Seis paisajes vascos
1. La ría Desde la Cofradía de Pescadores de Santurce, junto a la lonja del puerto, donde al atardecer se reúnen los vecinos del pueblo y algún que otro turista para ver llegar los barcos mientras degustan unas sardinas o un besugo a la parrilla, se divisa en toda su extensión el paisaje melancólico y brumoso de la ría del Nervión. Ciérvana queda atrás, oculta tras las montañas y las columnas de la autopista que une el gran puerto del Abra con las torres de Bilbao, pero su olor a salitre llega hasta el puerto pesquero mezclado con el del hierro de las minas de Gallarta (la cuna de Dolores Ibárruri) y el del petróleo que hierve junto a las playas de Somorrostro, bajo las chimeneas futuristas e irreales de la refinería de Petronor. Las chimeneas no se detienen. Siguen por toda la ría, bordeando el caserío de Santurce y las ventanas de Portugalete, hasta las puertas mismas de Bilbao, apiñándose al llegar a Baracaldo y a Luchana y, antes, enloquecedoramente, en el fantasmagórico complejo de Altos Hornos de Sestao, donde la noche se llena de fuego y el cielo de la ría se convierte en una gigantesca y humeante fundición. Entre el humo de las fábricas y el de los fuegos donde se asan las sardinas que esta tarde han traído hasta Santurce sus viejos barcos pesqueros, el viajero, mientras contempla la ría, apenas puede ver en la otra orilla las fabulosas mansiones de Neguri y Las Arenas, donde hasta la aparición de ETA vivían las familias más pudientes de Bilbao, y el puerto viejo de Algorta, que hoy celebra sus fiestas y tiene, por eso mismo, su cielo cubierto ahora de fuegos artificiales. Hoy, como ayer, la ría del Nervión continúa dividiendo el mundo en dos mitades. A la izquierda, los pobres, los obreros, las chimeneas, las barriadas sindicales y las paredes negras de las fábricas. A la derecha, los ricos, los empresarios, los clubes privados, la Universidad de Deusto y las urbanizaciones de casas blancas. Como en una gran metáfora, la ría divide el mundo en ricos y pobres, y los separa: sus escasos 200 metros sólo pueden ser salvados en barcazas o por el mítico puente colgante de Portugalete, cuyas luces tiemblan ahora justo enfrente del viajero, reflejándose a la vez en el cielo y en el agua.

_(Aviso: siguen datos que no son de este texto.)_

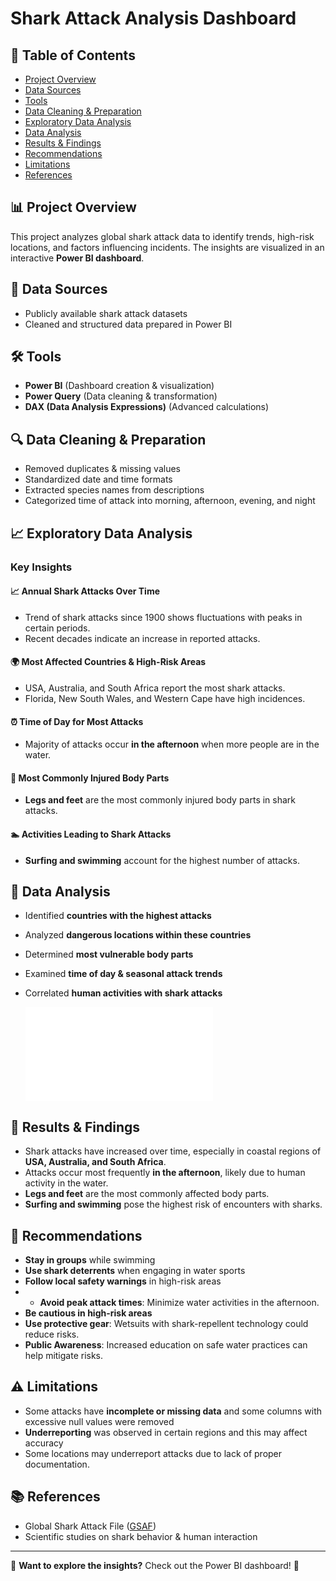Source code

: # Shark Attack Analysis Dashboard

## 📌 Table of Contents
- [Project Overview](#project-overview)
- [Data Sources](#data-sources)
- [Tools](#tools)
- [Data Cleaning & Preparation](#data-cleaning--preparation)
- [Exploratory Data Analysis](#exploratory-data-analysis)
- [Data Analysis](#data-analysis)
- [Results & Findings](#results--findings)
- [Recommendations](#recommendations)
- [Limitations](#limitations)
- [References](#references)

## 📊 Project Overview
This project analyzes global shark attack data to identify trends, high-risk locations, and factors influencing incidents. The insights are visualized in an interactive **Power BI dashboard**.

## 📂 Data Sources
- Publicly available shark attack datasets
- Cleaned and structured data prepared in Power BI


## 🛠 Tools
- **Power BI** (Dashboard creation & visualization)
- **Power Query** (Data cleaning & transformation)
- **DAX (Data Analysis Expressions)** (Advanced calculations)

## 🔍 Data Cleaning & Preparation
- Removed duplicates & missing values
- Standardized date and time formats
- Extracted species names from descriptions
- Categorized time of attack into morning, afternoon, evening, and night

## 📈 Exploratory Data Analysis
### Key Insights

#### 📈 **Annual Shark Attacks Over Time**
- Trend of shark attacks since 1900 shows fluctuations with peaks in certain periods.
- Recent decades indicate an increase in reported attacks.
#### 🌍 **Most Affected Countries & High-Risk Areas**
- USA, Australia, and South Africa report the most shark attacks.
- Florida, New South Wales, and Western Cape have high incidences.
#### ⏰ **Time of Day for Most Attacks**
- Majority of attacks occur **in the afternoon** when more people are in the water.
#### 🚨 **Most Commonly Injured Body Parts**
- **Legs and feet** are the most commonly injured body parts in shark attacks.
#### 🏊 **Activities Leading to Shark Attacks**
- **Surfing and swimming** account for the highest number of attacks.

## 🔎 Data Analysis
- Identified **countries with the highest attacks**
- Analyzed **dangerous locations within these countries**
- Determined **most vulnerable body parts**
- Examined **time of day & seasonal attack trends**
- Correlated **human activities with shark attacks**
  
  ![Dashboard_Overview](images/https://github.com/AJ1-Platinum/Shark-Attack-Analysis/blob/e6b2cc0c3d20dd0fadcda725c01b981a4393be89/shark%20attack%20capstone%20project%205.2-pdf.pdf)


## 📢 Results & Findings
- Shark attacks have increased over time, especially in coastal regions of **USA, Australia, and South Africa**.
- Attacks occur most frequently **in the afternoon**, likely due to human activity in the water.
- **Legs and feet** are the most commonly affected body parts.
- **Surfing and swimming** pose the highest risk of encounters with sharks.

  
## 🔑 Recommendations
- **Stay in groups** while swimming
- **Use shark deterrents** when engaging in water sports
- **Follow local safety warnings** in high-risk areas
- - **Avoid peak attack times**: Minimize water activities in the afternoon.
- **Be cautious in high-risk areas**
- **Use protective gear**: Wetsuits with shark-repellent technology could reduce risks.
- **Public Awareness**: Increased education on safe water practices can help mitigate risks.

## ⚠️ Limitations
- Some attacks have **incomplete or missing data** and some columns with excessive null values were removed
- **Underreporting** was observed in certain regions  and this may affect accuracy
- Some locations may underreport attacks due to lack of proper documentation.


## 📚 References
- Global Shark Attack File ([GSAF](https://www.sharkattackfile.net/))
- Scientific studies on shark behavior & human interaction

---

📌 **Want to explore the insights?** Check out the Power BI dashboard! 🚀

Pero la gente que degusta sus sardinas junto a él está ya acostumbrada. Nacieron junto a la ría o llegaron aquí hace tiempo, procedentes de toda España, para buscar trabajo en sus fábricas, y no aprecian ya la raya que divide la tierra y la mirada en dos mitades. Entre el humo de las parrillas y el de las chimeneas, que borra el cielo por Baracaldo, comen y ríen junto a sus aguas y, cuando acaban de cenar, regresan hacia sus casas por el mismo camino que antaño recorrían las legendarias sardineras de Santurce, llevando hasta Bilbao peces azules del mar Cantábrico.
2. Arqueología industrial
En Bilbao la raya se difumina y la ría se disuelve entre las casas. Son muchos puentes los que la salvan. Pero tiempos hubo, y no lejanos, en que esta enorme urbe portuaria, que hoy se apiña en tomo a ella y que se desparrama a un lado y a otro trepando por las montañas, era una idílica aldea formada sólo por siete calles -Artecalle, Somera, Tendería, Belosticalle, Carnicería Vieja, Barrencalle, Barrencalle Barrena y La Ronda-, agrupadas en torno a la catedral del señor Santiago. Siete calles que escribieron ellas solas varios siglos de la historia de Bilbao, y que aún siguen escribiéndola, pese a la competencia del Arenal y de los nuevos barrios: junto a los viejos comerclos de aroma rancio (zapaterías, confiterías, tiendas de boinas, de santos o de paraguas), bares no menos viejos ni menos rancios continúan reuniendo cada tarde a millares de bilbaínos, amigos del txiquiteo y de las canciones vascas.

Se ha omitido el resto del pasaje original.